Task description —
Set down each record exactly. Omit the pictures.

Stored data
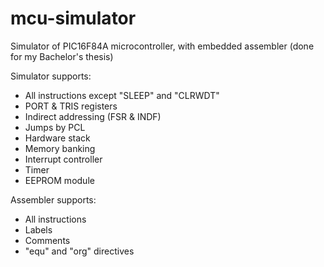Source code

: # mcu-simulator

Simulator of PIC16F84A microcontroller, with embedded assembler (done for my Bachelor's thesis)

Simulator supports:
* All instructions except "SLEEP" and "CLRWDT"
* PORT & TRIS registers
* Indirect addressing (FSR & INDF)
* Jumps by PCL
* Hardware stack
* Memory banking
* Interrupt controller
* Timer
* EEPROM module

Assembler supports:
* All instructions
* Labels
* Comments
* "equ" and "org" directives
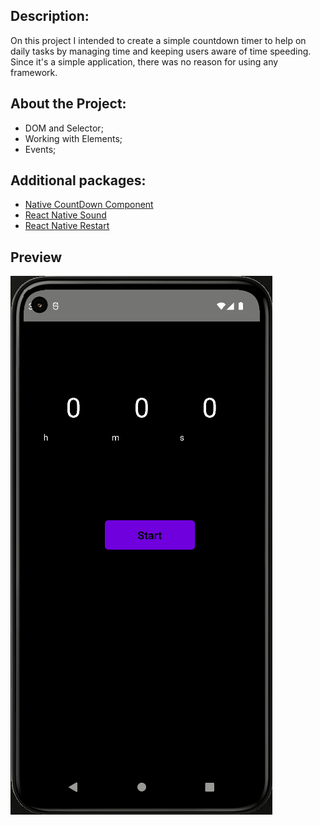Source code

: ## Description:
On this project I intended to create a simple countdown timer to help on daily tasks by managing time and keeping users aware of time speeding.
Since it's a simple application, there was no reason for using any framework.

## About the Project:
- DOM and Selector;
- Working with Elements;
- Events;

## Additional packages:
- [Native CountDown Component](https://github.com/talalmajali/react-native-countdown-component)
- [React Native Sound](https://github.com/zmxv/react-native-sound)
- [React Native Restart](https://github.com/avishayil/react-native-restart)

## Preview
![image](preview.gif)
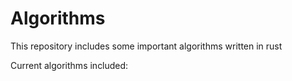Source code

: # Algorithms
This repository includes some important algorithms written in rust

Current algorithms included:
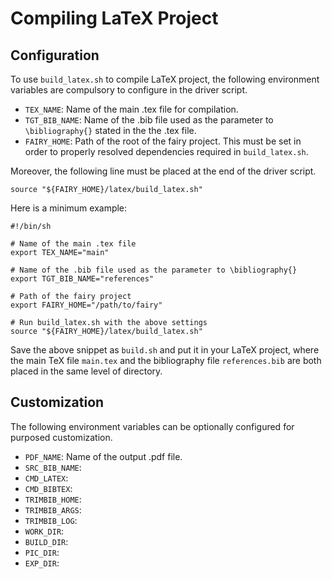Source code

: # Compiling LaTeX Project #

## Configuration ##

To use `build_latex.sh` to compile LaTeX project, the following environment variables are compulsory to configure in the driver script. 

- `TEX_NAME`: Name of the main .tex file for compilation. 
- `TGT_BIB_NAME`: Name of the .bib file used as the parameter to `\bibliography{}` stated in the the .tex file. 
- `FAIRY_HOME`: Path of the root of the fairy project. This must be set in order to properly resolved dependencies required in `build_latex.sh`. 

Moreover, the following line must be placed at the end of the driver script. 

    source "${FAIRY_HOME}/latex/build_latex.sh"

Here is a minimum example: 

    #!/bin/sh
    
    # Name of the main .tex file
    export TEX_NAME="main"
    
    # Name of the .bib file used as the parameter to \bibliography{}
    export TGT_BIB_NAME="references"
    
    # Path of the fairy project
    export FAIRY_HOME="/path/to/fairy"
    
    # Run build_latex.sh with the above settings
    source "${FAIRY_HOME}/latex/build_latex.sh"

Save the above snippet as `build.sh` and put it in your LaTeX project, where the main TeX file `main.tex` and the bibliography file `references.bib` are both placed in the same level of directory. 

## Customization ##

The following environment variables can be optionally configured for purposed customization. 

- `PDF_NAME`: Name of the output .pdf file.
- `SRC_BIB_NAME`: 
- `CMD_LATEX`:
- `CMD_BIBTEX`:
- `TRIMBIB_HOME`:
- `TRIMBIB_ARGS`:
- `TRIMBIB_LOG`:
- `WORK_DIR`:
- `BUILD_DIR`:
- `PIC_DIR`:
- `EXP_DIR`:
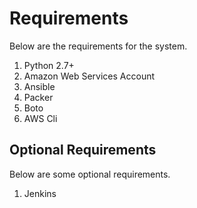 # Requirements

Below are the requirements for the system.

1. Python 2.7+
1. Amazon Web Services Account
1. Ansible
1. Packer
1. Boto
1. AWS Cli

## Optional Requirements

Below are some optional requirements.

1. Jenkins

Response area —
Source code

: # mcu-simulator

Simulator of PIC16F84A microcontroller, with embedded assembler (done for my Bachelor's thesis)

Simulator supports:
* All instructions except "SLEEP" and "CLRWDT"
* PORT & TRIS registers
* Indirect addressing (FSR & INDF)
* Jumps by PCL
* Hardware stack
* Memory banking
* Interrupt controller
* Timer
* EEPROM module

Assembler supports:
* All instructions
* Labels
* Comments
* "equ" and "org" directives
Source code

: ## Description:
On this project I intended to create a simple countdown timer to help on daily tasks by managing time and keeping users aware of time speeding.
Since it's a simple application, there was no reason for using any framework.

## About the Project:
- DOM and Selector;
- Working with Elements;
- Events;

## Additional packages:
- [Native CountDown Component](https://github.com/talalmajali/react-native-countdown-component)
- [React Native Sound](https://github.com/zmxv/react-native-sound)
- [React Native Restart](https://github.com/avishayil/react-native-restart)

## Preview
![image](preview.gif)
Source code

: # Algorithms
This repository includes some important algorithms written in rust

Current algorithms included:
Source code

: # Compiling LaTeX Project #

## Configuration ##

To use `build_latex.sh` to compile LaTeX project, the following environment variables are compulsory to configure in the driver script. 

- `TEX_NAME`: Name of the main .tex file for compilation. 
- `TGT_BIB_NAME`: Name of the .bib file used as the parameter to `\bibliography{}` stated in the the .tex file. 
- `FAIRY_HOME`: Path of the root of the fairy project. This must be set in order to properly resolved dependencies required in `build_latex.sh`. 

Moreover, the following line must be placed at the end of the driver script. 

    source "${FAIRY_HOME}/latex/build_latex.sh"

Here is a minimum example: 

    #!/bin/sh
    
    # Name of the main .tex file
    export TEX_NAME="main"
    
    # Name of the .bib file used as the parameter to \bibliography{}
    export TGT_BIB_NAME="references"
    
    # Path of the fairy project
    export FAIRY_HOME="/path/to/fairy"
    
    # Run build_latex.sh with the above settings
    source "${FAIRY_HOME}/latex/build_latex.sh"

Save the above snippet as `build.sh` and put it in your LaTeX project, where the main TeX file `main.tex` and the bibliography file `references.bib` are both placed in the same level of directory. 

## Customization ##

The following environment variables can be optionally configured for purposed customization. 

- `PDF_NAME`: Name of the output .pdf file.
- `SRC_BIB_NAME`: 
- `CMD_LATEX`:
- `CMD_BIBTEX`:
- `TRIMBIB_HOME`:
- `TRIMBIB_ARGS`:
- `TRIMBIB_LOG`:
- `WORK_DIR`:
- `BUILD_DIR`:
- `PIC_DIR`:
- `EXP_DIR`:
 # Requirements

Below are the requirements for the system.

1. Python 2.7+
1. Amazon Web Services Account
1. Ansible
1. Packer
1. Boto
1. AWS Cli

## Optional Requirements

Below are some optional requirements.

1. Jenkins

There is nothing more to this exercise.